--- Work to complete ---
Return only those lines of the listing in which "ساده" appears.

--- Data provided ---
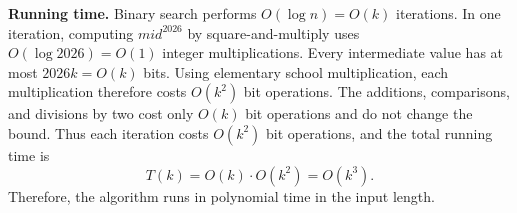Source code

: \begin{loigiai}
\textbf{Running time.}
Binary search performs $O(\log n)=O(k)$ iterations.  In one iteration,
computing $mid^{2026}$ by square-and-multiply uses
$O(\log 2026)=O(1)$ integer multiplications.  Every intermediate value
has at most $2026k=O(k)$ bits.  Using elementary school multiplication,
each multiplication therefore costs $O(k^2)$ bit operations.  The
additions, comparisons, and divisions by two cost only $O(k)$ bit
operations and do not change the bound.  Thus each iteration costs
$O(k^2)$ bit operations, and the total running time is
\[
\boxed{T(k)=O(k)\cdot O(k^2)=O(k^3)}.
\]
Therefore, the algorithm runs in polynomial time in the input length.
\end{loigiai}
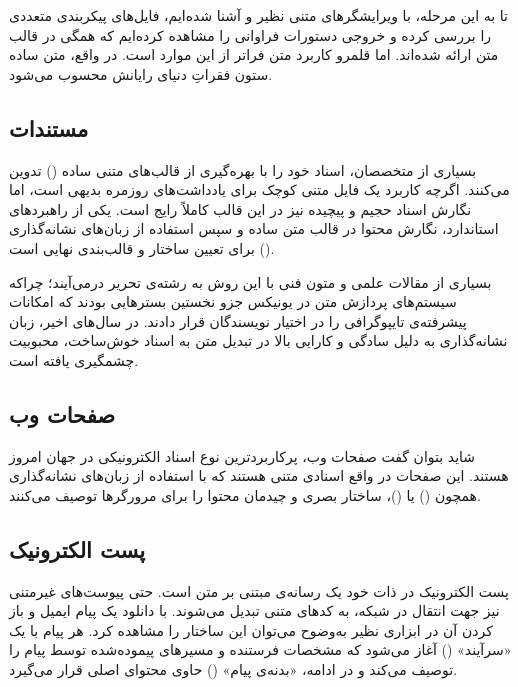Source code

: تا به این مرحله، با ویرایشگرهای متنی نظیر  و  آشنا شده‌ایم، فایل‌های پیکربندی متعددی را بررسی کرده و خروجی دستورات فراوانی را مشاهده کرده‌ایم که همگی در قالب متن ارائه شده‌اند. اما قلمرو کاربرد متن فراتر از این موارد است. در واقع، متن ساده ستون فقراتِ دنیای رایانش محسوب می‌شود.

\subsection{مستندات}

بسیاری از متخصصان، اسناد خود را با بهره‌گیری از قالب‌های متنی ساده () تدوین می‌کنند. اگرچه کاربرد یک فایل متنی کوچک برای یادداشت‌های روزمره بدیهی است، اما نگارش اسناد حجیم و پیچیده نیز در این قالب کاملاً رایج است. یکی از راهبردهای استاندارد، نگارش محتوا در قالب متن ساده و سپس استفاده از زبان‌های نشانه‌گذاری () برای تعیین ساختار و قالب‌بندی نهایی است.

بسیاری از مقالات علمی و متون فنی با این روش به رشته‌ی تحریر درمی‌آیند؛ چراکه سیستم‌های پردازش متن در یونیکس جزو نخستین بسترهایی بودند که امکانات پیشرفته‌ی تایپوگرافی را در اختیار نویسندگان قرار دادند. در سال‌های اخیر، زبان نشانه‌گذاری  به دلیل سادگی و کارایی بالا در تبدیل متن به اسناد خوش‌ساخت، محبوبیت چشمگیری یافته است.

\subsection{صفحات وب}

شاید بتوان گفت صفحات وب، پرکاربردترین نوع اسناد الکترونیکی در جهان امروز هستند. این صفحات در واقع اسنادی متنی هستند که با استفاده از زبان‌های نشانه‌گذاری همچون  () یا  ()، ساختار بصری و چیدمان محتوا را برای مرورگرها توصیف می‌کنند.

\subsection{پست الکترونیک}

پست الکترونیک در ذات خود یک رسانه‌ی مبتنی بر متن است. حتی پیوست‌های غیرمتنی نیز جهت انتقال در شبکه، به کدهای متنی تبدیل می‌شوند. با دانلود یک پیام ایمیل و باز کردن آن در ابزاری نظیر  به‌وضوح می‌توان این ساختار را مشاهده کرد. هر پیام با یک «سرآیند» () آغاز می‌شود که مشخصات فرستنده و مسیرهای پیموده‌شده توسط پیام را توصیف می‌کند و در ادامه، «بدنه‌ی پیام» () حاوی محتوای اصلی قرار می‌گیرد.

--- Answer to the exercise ---
: تا به این مرحله، با ویرایشگرهای متنی نظیر  و  آشنا شده‌ایم، فایل‌های پیکربندی متعددی را بررسی کرده و خروجی دستورات فراوانی را مشاهده کرده‌ایم که همگی در قالب متن ارائه شده‌اند. اما قلمرو کاربرد متن فراتر از این موارد است. در واقع، متن ساده ستون فقراتِ دنیای رایانش محسوب می‌شود.
بسیاری از متخصصان، اسناد خود را با بهره‌گیری از قالب‌های متنی ساده () تدوین می‌کنند. اگرچه کاربرد یک فایل متنی کوچک برای یادداشت‌های روزمره بدیهی است، اما نگارش اسناد حجیم و پیچیده نیز در این قالب کاملاً رایج است. یکی از راهبردهای استاندارد، نگارش محتوا در قالب متن ساده و سپس استفاده از زبان‌های نشانه‌گذاری () برای تعیین ساختار و قالب‌بندی نهایی است.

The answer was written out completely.